Collected data:
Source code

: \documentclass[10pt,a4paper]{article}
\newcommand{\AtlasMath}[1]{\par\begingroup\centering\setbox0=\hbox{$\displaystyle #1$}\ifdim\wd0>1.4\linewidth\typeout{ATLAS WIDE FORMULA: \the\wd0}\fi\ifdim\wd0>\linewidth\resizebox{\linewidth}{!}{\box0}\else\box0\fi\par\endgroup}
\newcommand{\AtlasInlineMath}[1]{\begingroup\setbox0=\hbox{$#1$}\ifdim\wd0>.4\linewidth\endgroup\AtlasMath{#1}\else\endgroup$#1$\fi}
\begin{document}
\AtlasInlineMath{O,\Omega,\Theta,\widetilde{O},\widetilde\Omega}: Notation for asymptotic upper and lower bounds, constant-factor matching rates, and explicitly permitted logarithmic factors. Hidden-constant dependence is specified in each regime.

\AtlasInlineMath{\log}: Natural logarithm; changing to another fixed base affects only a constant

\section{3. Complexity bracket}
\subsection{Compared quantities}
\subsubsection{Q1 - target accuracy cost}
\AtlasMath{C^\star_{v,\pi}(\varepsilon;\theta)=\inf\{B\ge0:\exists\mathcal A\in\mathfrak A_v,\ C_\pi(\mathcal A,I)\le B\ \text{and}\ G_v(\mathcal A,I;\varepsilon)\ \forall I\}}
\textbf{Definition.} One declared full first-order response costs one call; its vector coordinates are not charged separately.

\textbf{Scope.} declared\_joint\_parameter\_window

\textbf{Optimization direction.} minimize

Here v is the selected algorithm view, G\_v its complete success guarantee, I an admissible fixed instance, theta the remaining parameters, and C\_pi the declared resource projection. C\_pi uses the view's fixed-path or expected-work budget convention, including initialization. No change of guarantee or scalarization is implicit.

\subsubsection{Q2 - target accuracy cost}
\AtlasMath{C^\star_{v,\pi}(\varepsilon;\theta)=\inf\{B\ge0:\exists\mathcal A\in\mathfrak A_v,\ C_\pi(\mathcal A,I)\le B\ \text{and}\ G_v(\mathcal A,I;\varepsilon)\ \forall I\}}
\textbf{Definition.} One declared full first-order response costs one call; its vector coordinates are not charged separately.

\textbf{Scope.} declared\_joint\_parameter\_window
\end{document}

• The task
Find the lines in the data that include "accuracy", then copy each of them.

• Written response
\subsubsection{Q1 - target accuracy cost}
\subsubsection{Q2 - target accuracy cost}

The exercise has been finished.